Avis de Benjamin : "Calvin père du totalitarisme?"
Dans l’introduction, François Dermange rappelle que si on prête généralement à Calvin d’avoir favorisé le libéralisme économique depuis Weber et le développement de l’instruction et de l’aide sociale, les avis divergent largement dans d’autres domaines. Il y a ceux qui en font le porteur d’un projet libéral du point de vue politique et ceux qui, comme Stefan Zweig, en font « le précurseur de tous les régimes autoritaires, soumettant les consciences à la tyrannie » (page 11). On notera cette opposition entre Erasme et Calvin, rapportée pages 14 et 15 :
« L’un en appelle au compromis raisonnable et à la vie honnête des païens, l’autre à l’honneur de Dieu. L’un exalte la volonté et les affections humaines, l’autre estime que notre vie ne sera bien réglée que lorsque la volonté de Dieu sera maîtresse de toutes nos affections. L’un fait crédit au mérite de l’homme, l’autre ne veut couronner que les dons que Dieu lui fait ».

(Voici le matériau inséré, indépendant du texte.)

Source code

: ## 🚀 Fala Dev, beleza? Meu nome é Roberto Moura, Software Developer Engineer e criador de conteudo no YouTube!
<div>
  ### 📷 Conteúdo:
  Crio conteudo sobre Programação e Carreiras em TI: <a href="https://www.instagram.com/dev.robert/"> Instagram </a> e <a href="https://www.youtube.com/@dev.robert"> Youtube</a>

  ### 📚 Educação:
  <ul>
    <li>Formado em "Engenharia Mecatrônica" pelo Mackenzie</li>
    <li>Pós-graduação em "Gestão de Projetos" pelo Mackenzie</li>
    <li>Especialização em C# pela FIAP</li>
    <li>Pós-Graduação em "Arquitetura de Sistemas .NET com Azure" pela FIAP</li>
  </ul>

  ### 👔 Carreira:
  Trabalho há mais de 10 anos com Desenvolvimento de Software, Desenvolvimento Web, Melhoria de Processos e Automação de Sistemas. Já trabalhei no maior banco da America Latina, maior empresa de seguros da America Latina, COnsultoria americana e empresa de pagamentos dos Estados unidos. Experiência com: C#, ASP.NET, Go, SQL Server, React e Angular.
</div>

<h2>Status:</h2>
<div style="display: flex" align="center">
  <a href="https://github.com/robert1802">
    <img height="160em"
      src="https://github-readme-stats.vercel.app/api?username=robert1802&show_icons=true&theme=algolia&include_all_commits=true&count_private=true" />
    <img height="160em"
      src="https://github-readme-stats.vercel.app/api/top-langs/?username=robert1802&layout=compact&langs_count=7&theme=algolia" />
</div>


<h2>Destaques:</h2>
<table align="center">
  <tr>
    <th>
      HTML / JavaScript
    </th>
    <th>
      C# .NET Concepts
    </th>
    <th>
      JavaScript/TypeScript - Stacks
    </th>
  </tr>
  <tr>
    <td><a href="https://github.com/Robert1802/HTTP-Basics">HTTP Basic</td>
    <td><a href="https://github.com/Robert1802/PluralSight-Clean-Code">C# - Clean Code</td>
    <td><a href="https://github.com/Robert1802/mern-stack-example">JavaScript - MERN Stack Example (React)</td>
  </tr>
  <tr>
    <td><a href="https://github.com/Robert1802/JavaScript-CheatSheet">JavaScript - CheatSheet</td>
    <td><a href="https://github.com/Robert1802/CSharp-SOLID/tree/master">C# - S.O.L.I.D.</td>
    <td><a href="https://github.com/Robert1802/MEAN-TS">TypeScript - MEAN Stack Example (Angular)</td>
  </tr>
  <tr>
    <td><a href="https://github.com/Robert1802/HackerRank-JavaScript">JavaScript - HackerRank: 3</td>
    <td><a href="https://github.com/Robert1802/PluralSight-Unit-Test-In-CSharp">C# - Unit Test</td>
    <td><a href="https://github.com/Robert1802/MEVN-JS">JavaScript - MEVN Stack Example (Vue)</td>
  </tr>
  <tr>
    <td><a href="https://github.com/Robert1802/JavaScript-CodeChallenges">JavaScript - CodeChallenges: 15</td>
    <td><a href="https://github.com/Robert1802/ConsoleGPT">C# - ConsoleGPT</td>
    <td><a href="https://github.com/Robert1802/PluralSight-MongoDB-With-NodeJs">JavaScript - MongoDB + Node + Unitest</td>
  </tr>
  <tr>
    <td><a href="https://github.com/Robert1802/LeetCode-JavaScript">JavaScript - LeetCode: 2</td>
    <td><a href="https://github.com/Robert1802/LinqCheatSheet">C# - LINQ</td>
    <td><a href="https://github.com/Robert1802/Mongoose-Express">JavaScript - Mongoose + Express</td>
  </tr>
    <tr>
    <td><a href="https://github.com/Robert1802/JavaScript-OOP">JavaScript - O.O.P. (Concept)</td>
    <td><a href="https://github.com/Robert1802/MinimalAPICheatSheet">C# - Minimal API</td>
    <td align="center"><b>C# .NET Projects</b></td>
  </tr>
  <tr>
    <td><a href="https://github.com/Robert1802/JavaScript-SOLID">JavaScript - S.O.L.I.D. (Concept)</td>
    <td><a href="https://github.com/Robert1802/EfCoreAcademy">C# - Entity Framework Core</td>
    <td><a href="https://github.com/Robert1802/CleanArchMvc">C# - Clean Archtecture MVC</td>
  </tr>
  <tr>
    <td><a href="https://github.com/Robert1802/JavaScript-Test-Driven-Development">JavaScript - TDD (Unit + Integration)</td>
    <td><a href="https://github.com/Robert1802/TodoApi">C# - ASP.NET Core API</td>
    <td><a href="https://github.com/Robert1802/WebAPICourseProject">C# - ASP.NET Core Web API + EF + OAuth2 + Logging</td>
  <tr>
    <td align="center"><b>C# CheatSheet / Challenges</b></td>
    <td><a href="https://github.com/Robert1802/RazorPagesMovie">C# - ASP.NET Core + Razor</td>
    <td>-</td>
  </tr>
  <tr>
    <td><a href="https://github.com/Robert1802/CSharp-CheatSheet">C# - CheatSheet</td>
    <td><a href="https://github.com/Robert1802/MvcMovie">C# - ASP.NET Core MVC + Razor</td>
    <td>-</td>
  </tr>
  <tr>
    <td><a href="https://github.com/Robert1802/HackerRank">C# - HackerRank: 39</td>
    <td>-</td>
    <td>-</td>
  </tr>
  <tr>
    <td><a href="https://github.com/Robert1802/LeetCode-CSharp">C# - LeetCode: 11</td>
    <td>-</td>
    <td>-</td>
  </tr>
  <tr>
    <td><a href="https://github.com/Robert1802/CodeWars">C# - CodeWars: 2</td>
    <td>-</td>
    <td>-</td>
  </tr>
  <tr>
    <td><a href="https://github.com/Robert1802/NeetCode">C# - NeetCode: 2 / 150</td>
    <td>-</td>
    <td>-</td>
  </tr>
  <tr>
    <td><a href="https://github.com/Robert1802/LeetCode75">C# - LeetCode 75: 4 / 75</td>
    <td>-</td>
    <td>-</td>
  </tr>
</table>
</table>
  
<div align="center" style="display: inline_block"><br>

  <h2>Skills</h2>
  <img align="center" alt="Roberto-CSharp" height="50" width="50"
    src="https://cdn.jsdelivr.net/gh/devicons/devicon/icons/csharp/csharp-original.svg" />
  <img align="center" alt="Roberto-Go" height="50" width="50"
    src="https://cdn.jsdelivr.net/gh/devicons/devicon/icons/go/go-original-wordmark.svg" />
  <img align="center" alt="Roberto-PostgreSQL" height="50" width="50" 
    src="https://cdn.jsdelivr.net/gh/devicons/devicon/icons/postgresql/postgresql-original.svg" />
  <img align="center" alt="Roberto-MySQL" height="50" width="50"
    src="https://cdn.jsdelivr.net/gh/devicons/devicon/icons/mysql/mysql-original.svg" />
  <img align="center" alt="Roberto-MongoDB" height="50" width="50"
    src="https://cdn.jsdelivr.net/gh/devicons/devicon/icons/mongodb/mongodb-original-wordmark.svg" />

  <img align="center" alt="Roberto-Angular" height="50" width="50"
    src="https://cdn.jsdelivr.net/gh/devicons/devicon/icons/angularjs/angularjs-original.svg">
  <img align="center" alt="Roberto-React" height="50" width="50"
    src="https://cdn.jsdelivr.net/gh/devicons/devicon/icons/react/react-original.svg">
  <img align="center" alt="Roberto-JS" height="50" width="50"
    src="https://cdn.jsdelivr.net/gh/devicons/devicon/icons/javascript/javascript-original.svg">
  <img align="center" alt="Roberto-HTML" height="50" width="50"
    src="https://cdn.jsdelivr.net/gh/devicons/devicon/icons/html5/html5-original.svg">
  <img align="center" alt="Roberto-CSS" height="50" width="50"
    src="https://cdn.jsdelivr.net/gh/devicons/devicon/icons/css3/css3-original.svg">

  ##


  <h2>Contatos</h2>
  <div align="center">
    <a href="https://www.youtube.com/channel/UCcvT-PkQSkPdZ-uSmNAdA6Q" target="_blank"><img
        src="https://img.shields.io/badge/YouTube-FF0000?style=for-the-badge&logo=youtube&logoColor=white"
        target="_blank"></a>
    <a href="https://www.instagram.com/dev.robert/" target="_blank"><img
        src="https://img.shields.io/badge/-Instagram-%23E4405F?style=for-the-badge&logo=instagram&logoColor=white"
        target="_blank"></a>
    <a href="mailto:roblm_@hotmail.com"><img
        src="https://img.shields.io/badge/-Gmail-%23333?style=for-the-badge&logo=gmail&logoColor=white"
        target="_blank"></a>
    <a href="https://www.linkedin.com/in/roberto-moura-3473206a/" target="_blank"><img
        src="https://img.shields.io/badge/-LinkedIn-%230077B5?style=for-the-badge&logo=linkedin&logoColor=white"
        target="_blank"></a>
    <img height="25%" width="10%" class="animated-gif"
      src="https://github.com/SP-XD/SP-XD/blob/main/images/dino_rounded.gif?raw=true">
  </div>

« La Réforme propose une autre voie, qui remet en cause l’humanisme sur son fondement même : sa foi en l’homme, en ses capacités, en sa vertu et en son mérite. Avant de montrer comment chacun doit conduire sa vie, il faut d’abord comprendre que la source de toute justice est en Dieu ».
Toutefois Calvin va favoriser l’accès aux textes païens de l’Antiquité, dans la mesure où ils sont porteurs de connaissances sur ce monde. Dans divers domaines, il attribue un grand rôle à la providence. Pour notre auteur, Calvin pense que : « Comme créature, le croyant partage avec tous les humains une nouvelle identité de fils ou fille de Dieu. (…) La finalité est toujours la même – la vie –, mais une vie dont le sens s’approfondit par degrés : vivre c’est d’abord vivre comme créature au sein de la création, puis c’est faire l’expérience que la vie n’a de sens qu’en relation avec celui qui se découvre comme Sauveur, c’est enfin goûter ici-bas, par les arrhes de l’Esprit, quelque chose de la vie éternelle » (page 21).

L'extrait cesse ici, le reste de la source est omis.